Collected data
Content starts
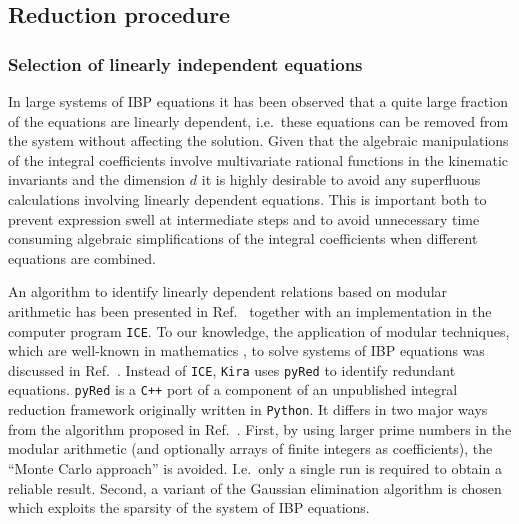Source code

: \documentclass[a4paper,12pt]{scrartcl}
\newcommand*{\kira}{\texttt{Kira}}
\newcommand*{\pyred}{\texttt{pyRed}}
\newcommand*{\ice}{\texttt{ICE}}
\newcommand*{\cplusplus}{\texttt{C++}}
\newcommand*{\python}{\texttt{Python}}
\begin{document}
\subsection{Reduction procedure}
\label{reduction}

\subsubsection{Selection of linearly independent equations}
\label{PYRED}

In large systems of IBP equations it has been observed that a quite large
fraction of the equations are linearly dependent, i.e.\ these equations can be
removed from the system without affecting the solution. Given that the algebraic
manipulations of the integral coefficients involve multivariate rational
functions in the kinematic invariants and the dimension $d$ it is highly
desirable to avoid any superfluous calculations involving linearly dependent
equations. This is important both to prevent expression swell at intermediate
steps and to avoid unnecessary time consuming algebraic simplifications of the
integral coefficients when different equations are combined.

An algorithm to identify linearly dependent relations based on modular
arithmetic has been presented in Ref.~\cite{Kant:2013vta} together
with an implementation in the computer program \ice{}. 
To our knowledge, the application of modular techniques, which are
well-known in mathematics \cite{Kauers:2008zz}, to solve systems of
IBP equations was discussed in Ref.~\cite{vonManteuffel:2014ixa}.
Instead of \ice{}, \kira{} uses
\pyred{} to identify redundant equations. \pyred{} is a \cplusplus{}
port of a component of an unpublished integral reduction framework
originally written in \python{}. It differs in two major ways from the
algorithm proposed in Ref.~\cite{Kant:2013vta}. First, by using larger
prime numbers in the modular arithmetic (and optionally arrays of
finite integers as coefficients), the ``Monte Carlo approach'' is
avoided. I.e.\ only a single run is required to obtain a reliable
result. Second, a variant of the Gaussian elimination algorithm is
chosen which exploits the sparsity of the system of IBP equations.
\end{document}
Content ends
-- Task to complete --
Each line of the entries above that contains "Kant" is to be copied.

-- Answer for the task --
arithmetic has been presented in Ref.~\cite{Kant:2013vta} together
algorithm proposed in Ref.~\cite{Kant:2013vta}. First, by using larger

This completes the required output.